Supplied records Start Marker

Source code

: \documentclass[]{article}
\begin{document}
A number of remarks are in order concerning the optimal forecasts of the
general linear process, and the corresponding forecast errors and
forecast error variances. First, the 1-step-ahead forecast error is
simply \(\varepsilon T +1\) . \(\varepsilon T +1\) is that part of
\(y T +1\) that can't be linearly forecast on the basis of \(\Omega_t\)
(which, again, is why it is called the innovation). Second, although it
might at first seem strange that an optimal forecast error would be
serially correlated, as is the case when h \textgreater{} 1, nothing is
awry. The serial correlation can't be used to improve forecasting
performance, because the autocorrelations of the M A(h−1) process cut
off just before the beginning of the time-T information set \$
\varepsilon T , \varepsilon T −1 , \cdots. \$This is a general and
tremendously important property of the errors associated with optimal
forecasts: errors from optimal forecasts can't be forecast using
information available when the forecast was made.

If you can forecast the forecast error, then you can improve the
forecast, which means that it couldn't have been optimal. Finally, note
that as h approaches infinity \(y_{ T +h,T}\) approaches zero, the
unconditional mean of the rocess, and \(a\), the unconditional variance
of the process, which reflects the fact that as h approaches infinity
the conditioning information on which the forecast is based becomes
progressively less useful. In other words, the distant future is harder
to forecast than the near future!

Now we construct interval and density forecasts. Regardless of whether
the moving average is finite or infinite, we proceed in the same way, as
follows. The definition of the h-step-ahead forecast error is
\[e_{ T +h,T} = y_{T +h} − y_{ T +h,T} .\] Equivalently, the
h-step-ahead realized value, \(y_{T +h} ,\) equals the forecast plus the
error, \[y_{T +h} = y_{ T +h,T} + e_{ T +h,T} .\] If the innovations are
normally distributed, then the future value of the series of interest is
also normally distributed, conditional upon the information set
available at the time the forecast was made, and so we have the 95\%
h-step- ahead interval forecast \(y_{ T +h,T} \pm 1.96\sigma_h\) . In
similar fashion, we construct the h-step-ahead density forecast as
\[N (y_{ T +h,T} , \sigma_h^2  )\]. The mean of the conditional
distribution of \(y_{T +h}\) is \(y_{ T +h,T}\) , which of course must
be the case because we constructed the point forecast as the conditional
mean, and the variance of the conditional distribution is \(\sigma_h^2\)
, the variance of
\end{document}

Supplied records End Marker

**Exercise goal:**
From the records, copy every line that has the string "step" in it.

**Exercise output:**
forecast error variances. First, the 1-step-ahead forecast error is
follows. The definition of the h-step-ahead forecast error is
h-step-ahead realized value, \(y_{T +h} ,\) equals the forecast plus the
h-step- ahead interval forecast \(y_{ T +h,T} \pm 1.96\sigma_h\) . In
similar fashion, we construct the h-step-ahead density forecast as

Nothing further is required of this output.